さて、錦織にも選択肢はあったはずだが、選手村を選んだ。
「本当はホテルに泊まりたい」と本音を漏らしつつ、「安全面とか、僕が知らないことも多いので、そういう面ではビレッジにいたほうが安全。まあ今回はしょうがないですね」と続けた。
本心の「ホテルに泊まりたい」という理由は、「普段は1人で過ごしているところを、選手村だと自由時間が減るし、気を遣わないといけないので大変。普段のように自分の思う通りに行動はできない」からだ。
フェデラーほどではないにせよ、錦織は日本、そしてアジアを代表するスターアスリート。その人気は少なくとも近隣諸国には届く。
他競技のトップ選手をも惹きつけるオーラ。
2年ほど前、JOC杯を冠したテニスのジュニア大会で、女子柔道の金メダリストの塚田真希さんが若い選手たちのために講話を行なってくれたことがある。そのときにこんな話を聞いた。
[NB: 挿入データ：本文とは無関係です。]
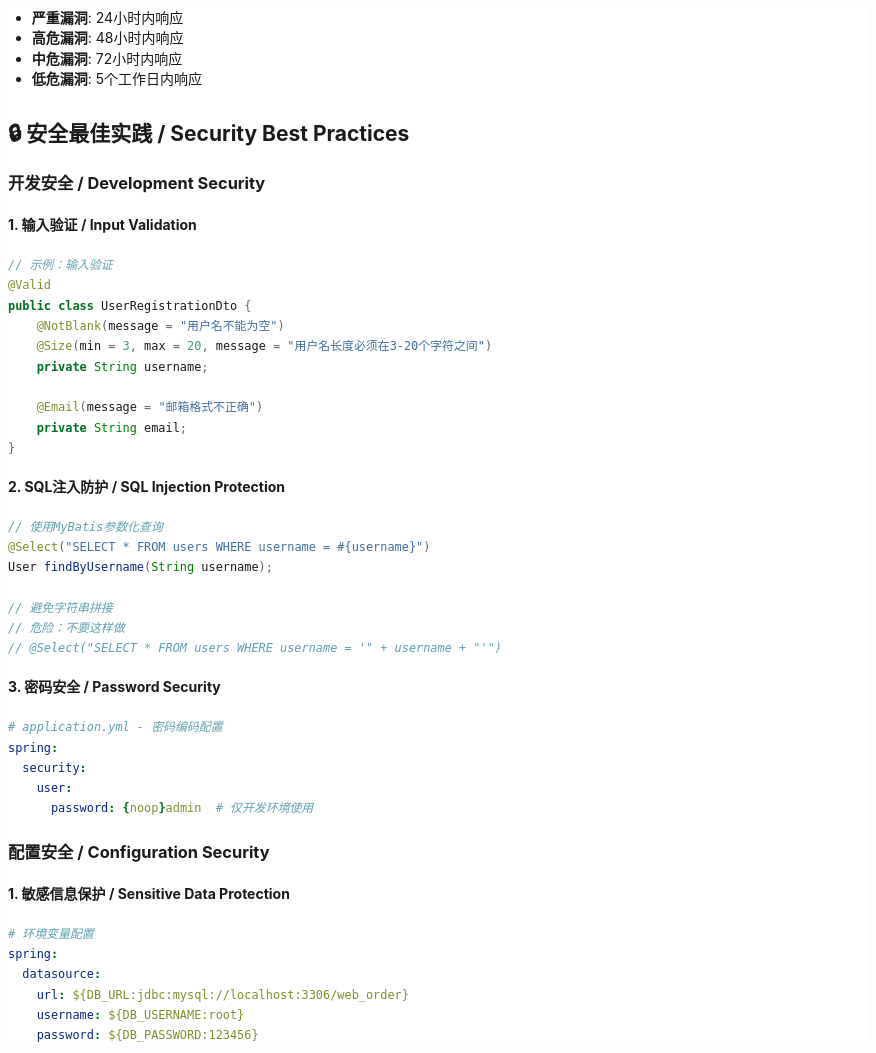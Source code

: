 - **严重漏洞**: 24小时内响应
- **高危漏洞**: 48小时内响应
- **中危漏洞**: 72小时内响应
- **低危漏洞**: 5个工作日内响应

## 🔒 安全最佳实践 / Security Best Practices

### 开发安全 / Development Security

#### 1. 输入验证 / Input Validation
```java
// 示例：输入验证
@Valid
public class UserRegistrationDto {
    @NotBlank(message = "用户名不能为空")
    @Size(min = 3, max = 20, message = "用户名长度必须在3-20个字符之间")
    private String username;

    @Email(message = "邮箱格式不正确")
    private String email;
}
```

#### 2. SQL注入防护 / SQL Injection Protection
```java
// 使用MyBatis参数化查询
@Select("SELECT * FROM users WHERE username = #{username}")
User findByUsername(String username);

// 避免字符串拼接
// 危险：不要这样做
// @Select("SELECT * FROM users WHERE username = '" + username + "'")
```

#### 3. 密码安全 / Password Security
```yaml
# application.yml - 密码编码配置
spring:
  security:
    user:
      password: {noop}admin  # 仅开发环境使用
```

### 配置安全 / Configuration Security

#### 1. 敏感信息保护 / Sensitive Data Protection
```yaml
# 环境变量配置
spring:
  datasource:
    url: ${DB_URL:jdbc:mysql://localhost:3306/web_order}
    username: ${DB_USERNAME:root}
    password: ${DB_PASSWORD:123456}
```
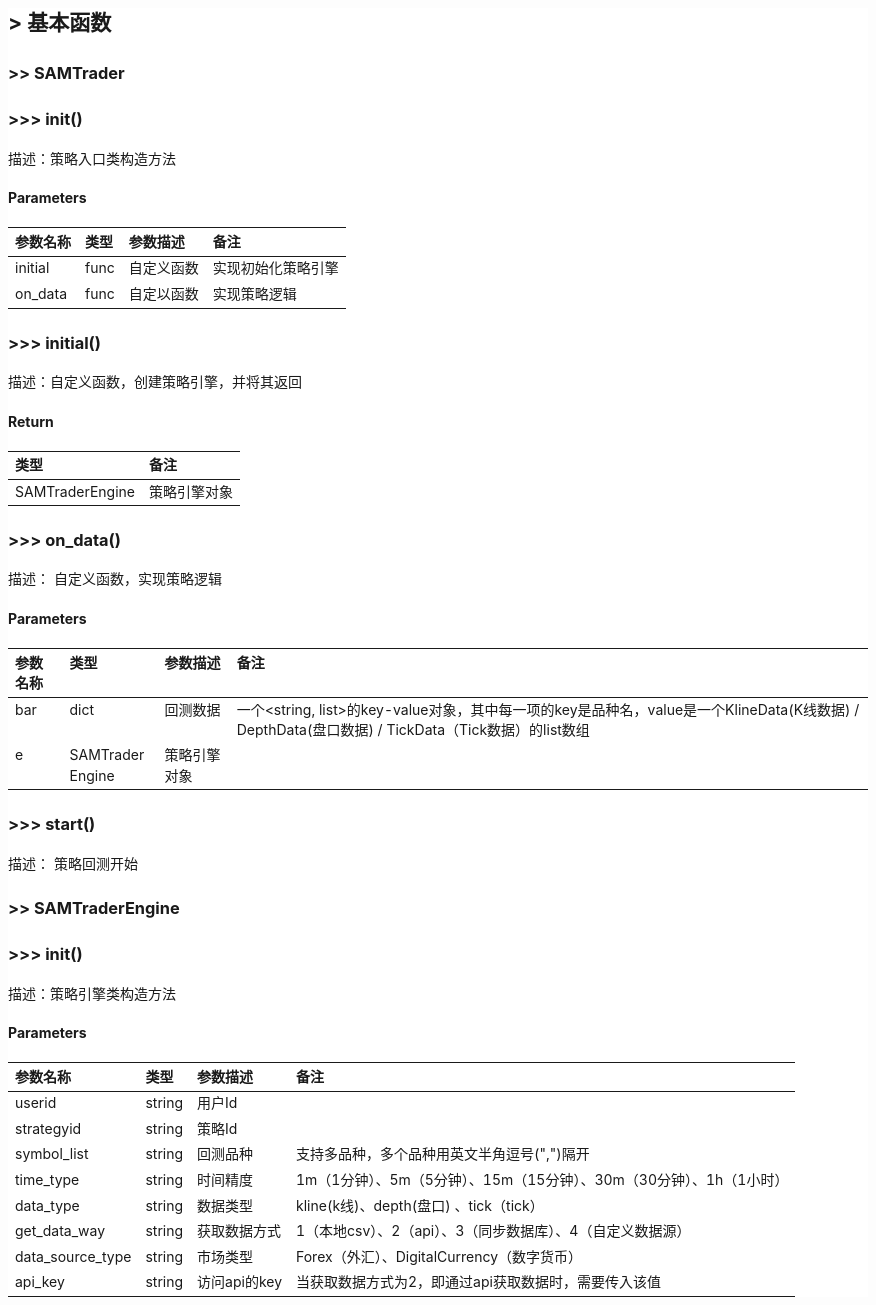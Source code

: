 ## > 基本函数

### >> SAMTrader

### >>> init()

描述：策略入口类构造方法

#### Parameters
| 参数名称 |  类型  |  参数描述  |  备注  |
|  :---  |  :---  |  :--- | :---  |
|  initial | func | 自定义函数 | 实现初始化策略引擎 |
|  on_data | func | 自定以函数 |  实现策略逻辑  |

### >>> initial()

描述：自定义函数，创建策略引擎，并将其返回

#### Return
|  类型  |  备注  |
|  :---  |  :---  |
| SAMTraderEngine | 策略引擎对象|

### >>> on_data()

描述： 自定义函数，实现策略逻辑

#### Parameters
| 参数名称 |  类型  |  参数描述  |  备注  |
|  :---  |  :---  |  :--- | :---  |
|  bar | dict | 回测数据 |  一个<string, list>的key-value对象，其中每一项的key是品种名，value是一个KlineData(K线数据) / DepthData(盘口数据) / TickData（Tick数据）的list数组 |
|  e | SAMTraderEngine | 策略引擎对象 |    |

### >>> start()

描述： 策略回测开始

### >> SAMTraderEngine

### >>> init()

描述：策略引擎类构造方法

#### Parameters
| 参数名称 |  类型  |  参数描述  |  备注  |
|  :---  |  :---  |  :--- | :---  |
|  userid | string | 用户Id |  |
|  strategyid | string | 策略Id |    |
|  symbol_list | string | 回测品种 | 支持多品种，多个品种用英文半角逗号(",")隔开   |
|  time_type | string | 时间精度 |  1m（1分钟）、5m（5分钟）、15m（15分钟）、30m（30分钟）、1h（1小时）  |
|  data_type | string | 数据类型 |  kline(k线)、depth(盘口) 、tick（tick）  |
|  get_data_way | string | 获取数据方式 |  1（本地csv）、2（api）、3（同步数据库）、4（自定义数据源）  |
|  data_source_type | string | 市场类型 |  Forex（外汇）、DigitalCurrency（数字货币）  |
|  api_key | string | 访问api的key |  当获取数据方式为2，即通过api获取数据时，需要传入该值  |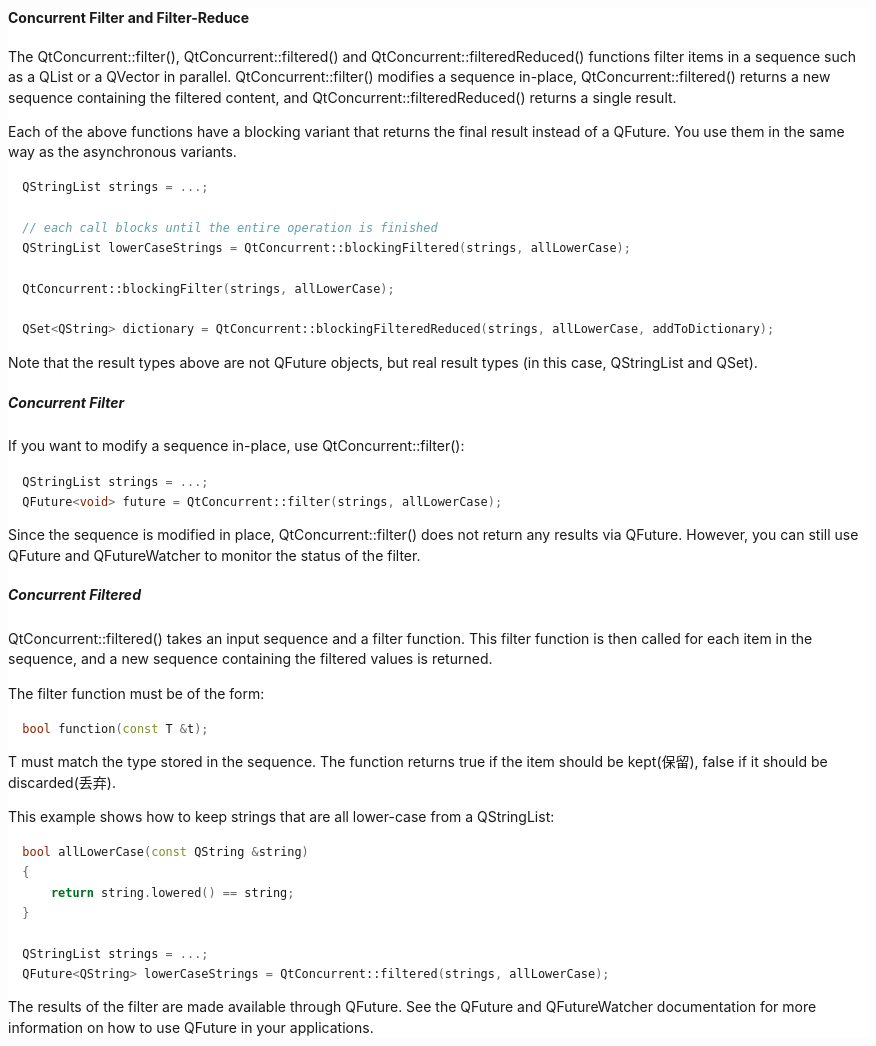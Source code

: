 #### Concurrent Filter and Filter-Reduce

The QtConcurrent::filter(), QtConcurrent::filtered() and QtConcurrent::filteredReduced() functions filter items in a sequence such as a QList or a QVector in parallel. QtConcurrent::filter() modifies a sequence in-place, QtConcurrent::filtered() returns a new sequence containing the filtered content, and QtConcurrent::filteredReduced() returns a single result.

Each of the above functions have a blocking variant that returns the final result instead of a QFuture. You use them in the same way as the asynchronous variants.

```cpp
  QStringList strings = ...;

  // each call blocks until the entire operation is finished
  QStringList lowerCaseStrings = QtConcurrent::blockingFiltered(strings, allLowerCase);

  QtConcurrent::blockingFilter(strings, allLowerCase);

  QSet<QString> dictionary = QtConcurrent::blockingFilteredReduced(strings, allLowerCase, addToDictionary);
```

Note that the result types above are not QFuture objects, but real result types (in this case, QStringList and QSet<QString>). 

##### Concurrent Filter

If you want to modify a sequence in-place, use QtConcurrent::filter():

```cpp
  QStringList strings = ...;
  QFuture<void> future = QtConcurrent::filter(strings, allLowerCase);
```

Since the sequence is modified in place, QtConcurrent::filter() does not return any results via QFuture. However, you can still use QFuture and QFutureWatcher to monitor the status of the filter. 

##### Concurrent Filtered

QtConcurrent::filtered() takes an input sequence and a filter function. This filter function is then called for each item in the sequence, and a new sequence containing the filtered values is returned.

The filter function must be of the form:

```cpp
  bool function(const T &t);
```

T must match the type stored in the sequence. The function returns true if the item should be kept(保留), false if it should be discarded(丢弃).

This example shows how to keep strings that are all lower-case from a QStringList:
```cpp
  bool allLowerCase(const QString &string)
  {
      return string.lowered() == string;
  }

  QStringList strings = ...;
  QFuture<QString> lowerCaseStrings = QtConcurrent::filtered(strings, allLowerCase);
```
The results of the filter are made available through QFuture. See the QFuture and QFutureWatcher documentation for more information on how to use QFuture in your applications.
「選手村で歩いていると錦織選手を見つけたんです。いっしょにいた私の友人が錦織選手のファンだったのでキャーキャー騒いでしまいました(笑)。テニスの選手って他の競技の選手と違っていつも群れていなくて、1人でいる姿を見かけることが多いんですけど、それがなんかカッコいいんですよね。錦織選手もまだ10代だったと思いますけど、落ち着いていてオーラ抜群でした」
プロになる前から一流プレーヤーと接点を持ち、その頃はすでに世界的にも〈新星〉として注目されていた自覚が、そういうオーラになるのだろうと感じたものだ。しかし、今やその錦織オーラは、8年前はもちろんのこと4年前とも比較にならないだろう。選手村での生活は、日本で街中を変装せずに歩くのと同じようなものなのかもしれない。